Paul Brooks, the NASCAR senior vice president who oversees its broadcasting efforts, said such blackout would create too many problems.
“Event attendance is a priority for NASCAR and our television partners,” Brooks said. “However, there are many significant issues, unique to NASCAR, that arise around the concept of local TV blackouts.
“TV partners, advertisers, ratings, team and event sponsors would all be negatively impacted. However, the most significant issue is the negative effect this move would have for our fans.
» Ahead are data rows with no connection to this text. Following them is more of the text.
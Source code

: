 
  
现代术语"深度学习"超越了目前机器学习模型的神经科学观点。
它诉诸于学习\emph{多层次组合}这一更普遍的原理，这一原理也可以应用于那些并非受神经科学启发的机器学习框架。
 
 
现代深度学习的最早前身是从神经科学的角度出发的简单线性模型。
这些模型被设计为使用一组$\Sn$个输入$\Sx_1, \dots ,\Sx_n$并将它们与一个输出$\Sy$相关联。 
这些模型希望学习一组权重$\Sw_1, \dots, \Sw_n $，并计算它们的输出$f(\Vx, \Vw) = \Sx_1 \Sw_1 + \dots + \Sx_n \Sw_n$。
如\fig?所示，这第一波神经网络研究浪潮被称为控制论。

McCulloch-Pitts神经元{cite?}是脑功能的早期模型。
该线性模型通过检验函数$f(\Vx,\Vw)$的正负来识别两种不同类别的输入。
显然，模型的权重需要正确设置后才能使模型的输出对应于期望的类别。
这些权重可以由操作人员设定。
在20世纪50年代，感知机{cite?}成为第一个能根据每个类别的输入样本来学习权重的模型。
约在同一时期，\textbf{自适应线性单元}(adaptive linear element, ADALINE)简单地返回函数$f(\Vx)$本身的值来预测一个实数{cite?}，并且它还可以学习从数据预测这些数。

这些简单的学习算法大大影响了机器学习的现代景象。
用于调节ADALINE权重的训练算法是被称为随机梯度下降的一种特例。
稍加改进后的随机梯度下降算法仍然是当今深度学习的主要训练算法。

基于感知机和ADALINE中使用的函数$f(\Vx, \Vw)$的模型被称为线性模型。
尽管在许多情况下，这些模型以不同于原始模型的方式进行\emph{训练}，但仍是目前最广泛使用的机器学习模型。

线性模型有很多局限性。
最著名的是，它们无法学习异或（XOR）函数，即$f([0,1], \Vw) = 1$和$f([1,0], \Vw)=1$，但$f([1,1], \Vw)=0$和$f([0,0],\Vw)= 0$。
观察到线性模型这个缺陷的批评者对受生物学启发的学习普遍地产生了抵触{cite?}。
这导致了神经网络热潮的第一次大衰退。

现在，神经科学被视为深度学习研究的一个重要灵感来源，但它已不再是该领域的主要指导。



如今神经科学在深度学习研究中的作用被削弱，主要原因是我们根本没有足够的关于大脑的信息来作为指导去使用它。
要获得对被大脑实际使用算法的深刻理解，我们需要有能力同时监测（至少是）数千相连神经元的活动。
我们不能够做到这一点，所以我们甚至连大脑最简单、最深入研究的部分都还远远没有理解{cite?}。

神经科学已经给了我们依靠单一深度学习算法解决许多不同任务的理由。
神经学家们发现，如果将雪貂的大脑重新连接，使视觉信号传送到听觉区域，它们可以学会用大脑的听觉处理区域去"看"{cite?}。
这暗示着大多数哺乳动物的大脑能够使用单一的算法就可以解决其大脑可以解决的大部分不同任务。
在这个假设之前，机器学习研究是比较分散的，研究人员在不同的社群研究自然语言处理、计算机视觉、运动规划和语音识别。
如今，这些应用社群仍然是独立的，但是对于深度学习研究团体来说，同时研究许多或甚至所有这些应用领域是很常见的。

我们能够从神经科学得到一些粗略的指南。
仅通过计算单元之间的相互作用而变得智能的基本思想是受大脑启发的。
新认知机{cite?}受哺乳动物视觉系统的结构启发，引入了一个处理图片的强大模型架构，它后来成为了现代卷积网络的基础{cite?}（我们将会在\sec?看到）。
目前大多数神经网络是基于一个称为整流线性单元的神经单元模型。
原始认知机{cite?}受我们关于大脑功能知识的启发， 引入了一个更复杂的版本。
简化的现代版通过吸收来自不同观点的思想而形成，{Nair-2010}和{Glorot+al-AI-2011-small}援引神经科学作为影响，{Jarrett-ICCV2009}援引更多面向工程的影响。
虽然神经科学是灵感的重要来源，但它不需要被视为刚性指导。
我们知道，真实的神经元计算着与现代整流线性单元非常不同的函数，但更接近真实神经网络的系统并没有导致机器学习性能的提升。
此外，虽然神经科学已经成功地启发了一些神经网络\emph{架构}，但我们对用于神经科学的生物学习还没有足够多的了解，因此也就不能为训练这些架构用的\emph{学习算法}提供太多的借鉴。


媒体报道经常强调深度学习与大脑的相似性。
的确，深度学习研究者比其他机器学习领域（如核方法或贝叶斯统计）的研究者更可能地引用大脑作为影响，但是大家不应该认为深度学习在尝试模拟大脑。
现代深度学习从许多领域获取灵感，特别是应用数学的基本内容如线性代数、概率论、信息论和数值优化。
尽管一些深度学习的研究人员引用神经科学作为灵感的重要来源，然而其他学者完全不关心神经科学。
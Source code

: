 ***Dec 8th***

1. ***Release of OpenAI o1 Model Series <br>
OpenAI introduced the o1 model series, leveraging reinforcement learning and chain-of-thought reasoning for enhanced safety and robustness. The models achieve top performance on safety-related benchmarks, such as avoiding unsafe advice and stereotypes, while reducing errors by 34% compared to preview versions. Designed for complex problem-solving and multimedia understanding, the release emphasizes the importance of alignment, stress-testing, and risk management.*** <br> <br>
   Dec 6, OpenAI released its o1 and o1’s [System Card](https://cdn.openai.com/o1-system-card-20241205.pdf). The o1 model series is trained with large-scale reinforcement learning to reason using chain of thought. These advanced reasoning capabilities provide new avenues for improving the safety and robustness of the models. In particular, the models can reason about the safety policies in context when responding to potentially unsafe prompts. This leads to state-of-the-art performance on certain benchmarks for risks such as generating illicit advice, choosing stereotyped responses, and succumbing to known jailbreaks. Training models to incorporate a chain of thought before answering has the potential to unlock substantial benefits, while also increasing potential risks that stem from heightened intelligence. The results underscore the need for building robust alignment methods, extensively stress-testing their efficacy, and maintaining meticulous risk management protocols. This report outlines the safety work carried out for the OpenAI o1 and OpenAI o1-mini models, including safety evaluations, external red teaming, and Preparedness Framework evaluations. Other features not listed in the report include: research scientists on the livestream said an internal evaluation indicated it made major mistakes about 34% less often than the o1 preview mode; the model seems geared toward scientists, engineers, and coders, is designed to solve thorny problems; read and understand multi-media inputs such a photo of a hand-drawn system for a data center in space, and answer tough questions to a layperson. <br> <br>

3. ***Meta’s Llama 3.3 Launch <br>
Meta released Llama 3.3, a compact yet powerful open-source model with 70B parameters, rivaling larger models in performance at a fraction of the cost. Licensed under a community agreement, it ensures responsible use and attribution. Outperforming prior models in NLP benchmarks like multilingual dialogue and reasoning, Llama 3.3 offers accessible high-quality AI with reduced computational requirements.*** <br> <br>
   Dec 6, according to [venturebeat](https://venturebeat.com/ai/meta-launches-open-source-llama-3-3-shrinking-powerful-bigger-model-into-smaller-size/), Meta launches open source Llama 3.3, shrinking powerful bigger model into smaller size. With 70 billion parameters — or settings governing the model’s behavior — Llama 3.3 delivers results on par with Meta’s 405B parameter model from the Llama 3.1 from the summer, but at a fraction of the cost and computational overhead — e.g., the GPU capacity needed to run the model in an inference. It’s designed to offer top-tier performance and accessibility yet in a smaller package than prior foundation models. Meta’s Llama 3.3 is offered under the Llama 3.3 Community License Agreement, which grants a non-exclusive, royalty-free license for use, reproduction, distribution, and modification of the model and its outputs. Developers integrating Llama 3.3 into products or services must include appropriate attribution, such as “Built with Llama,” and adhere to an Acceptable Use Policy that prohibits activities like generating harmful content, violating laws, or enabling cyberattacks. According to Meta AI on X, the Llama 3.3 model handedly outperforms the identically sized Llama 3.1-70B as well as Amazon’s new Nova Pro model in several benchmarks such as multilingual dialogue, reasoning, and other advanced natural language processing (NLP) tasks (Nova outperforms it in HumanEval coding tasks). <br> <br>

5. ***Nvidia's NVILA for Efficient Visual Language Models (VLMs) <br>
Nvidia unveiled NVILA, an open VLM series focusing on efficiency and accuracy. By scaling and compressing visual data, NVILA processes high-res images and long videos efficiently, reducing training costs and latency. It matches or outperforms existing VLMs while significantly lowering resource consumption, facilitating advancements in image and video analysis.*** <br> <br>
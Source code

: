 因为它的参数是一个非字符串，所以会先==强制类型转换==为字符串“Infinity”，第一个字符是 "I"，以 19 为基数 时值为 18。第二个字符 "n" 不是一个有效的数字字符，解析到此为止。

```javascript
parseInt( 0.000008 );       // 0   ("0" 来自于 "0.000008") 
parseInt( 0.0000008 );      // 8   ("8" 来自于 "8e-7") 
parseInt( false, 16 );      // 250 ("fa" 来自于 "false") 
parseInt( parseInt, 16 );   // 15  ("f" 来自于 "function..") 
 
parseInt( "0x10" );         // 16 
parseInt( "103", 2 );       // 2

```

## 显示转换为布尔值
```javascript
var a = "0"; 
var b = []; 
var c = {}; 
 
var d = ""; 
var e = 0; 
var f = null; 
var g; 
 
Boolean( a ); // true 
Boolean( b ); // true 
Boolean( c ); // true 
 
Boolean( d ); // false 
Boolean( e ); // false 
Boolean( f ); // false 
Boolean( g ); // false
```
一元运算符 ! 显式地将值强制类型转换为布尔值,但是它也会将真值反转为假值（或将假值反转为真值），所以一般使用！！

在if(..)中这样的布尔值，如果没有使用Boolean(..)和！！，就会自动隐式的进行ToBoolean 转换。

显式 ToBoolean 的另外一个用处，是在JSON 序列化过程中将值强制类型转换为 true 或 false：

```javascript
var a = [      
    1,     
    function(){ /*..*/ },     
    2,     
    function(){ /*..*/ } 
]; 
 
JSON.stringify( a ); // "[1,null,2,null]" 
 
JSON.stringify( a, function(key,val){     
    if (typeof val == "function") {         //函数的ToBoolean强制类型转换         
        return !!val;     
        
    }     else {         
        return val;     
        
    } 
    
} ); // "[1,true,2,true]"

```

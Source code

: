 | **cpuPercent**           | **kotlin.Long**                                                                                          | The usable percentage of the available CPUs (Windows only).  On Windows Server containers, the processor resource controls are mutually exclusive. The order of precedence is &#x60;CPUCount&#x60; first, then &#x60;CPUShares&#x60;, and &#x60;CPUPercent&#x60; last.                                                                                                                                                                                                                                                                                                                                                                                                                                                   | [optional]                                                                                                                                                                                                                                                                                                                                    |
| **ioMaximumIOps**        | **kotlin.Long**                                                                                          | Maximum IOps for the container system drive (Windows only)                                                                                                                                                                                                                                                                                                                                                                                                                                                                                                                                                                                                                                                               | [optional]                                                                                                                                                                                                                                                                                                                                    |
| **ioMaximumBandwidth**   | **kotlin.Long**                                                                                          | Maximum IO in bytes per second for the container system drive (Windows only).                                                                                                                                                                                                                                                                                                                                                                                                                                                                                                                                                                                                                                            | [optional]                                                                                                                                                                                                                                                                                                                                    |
Of course, NASCAR’s TV partners aren’t about to let this happen, either. Poole writes in another article:
Why blackouts won’t work these days is that the television networks won’t stand for it. First off, two races a year would be blacked out in the Los Angeles market because California Speedway isn’t about to start selling out its races. Texas has so many tickets it’s not going to have many sellouts, either, and Dallas-Fort Worth is another huge market that Fox, TNT and ESPN/ABC don’t want to lose from their ratings.
The money television pays into the sport now is so important to NASCAR’s financial structure the sport isn’t going to do anything television would hate that bad.
There’s also the question of how to determine what constitutes a sellout. The FORT WORTH STAR-TELEGRAM’s Michele Vincze chimes in on this:
If Texas Motor Speedway prez Eddie Gossage insists it’s a sell out (wink, wink) does NASCAR believe him? And at what point do you impose the blackout? 72 hours, 48 hours, 24 hours? What about walk-up ticket sales the day of the event?
Smith figures if blackouts work for the NFL, they can work for NASCAR. Seriously? Hey, Bruton, this isn’t a good time to make NASCAR fans mad. Many of us can’t afford your $100-plus tickets.
The NFL’s policy has been in effect since 1973, and requires a game to be sold out 72 hours before kickoff to be broadcast locally. This is considered a blessing for folks in the Detroit area, who don’t have to watch that nightmare unfold. The deadline is sometimes fudged (as evidenced by this year’s wild card games, when Arizona and Minnesota were struggling to sell all their tickets), but everyone within 75 miles of a team’s home city is subject to the blackout.
The NFL says their system works (over 90% of NFL games sell out), but NASCAR is often playing in venues that seat well over 100,000 (and sometimes as many as 200,000) fans. You’re really going to start blacking races out if 5,000 out of 150,000 seats aren’t sold?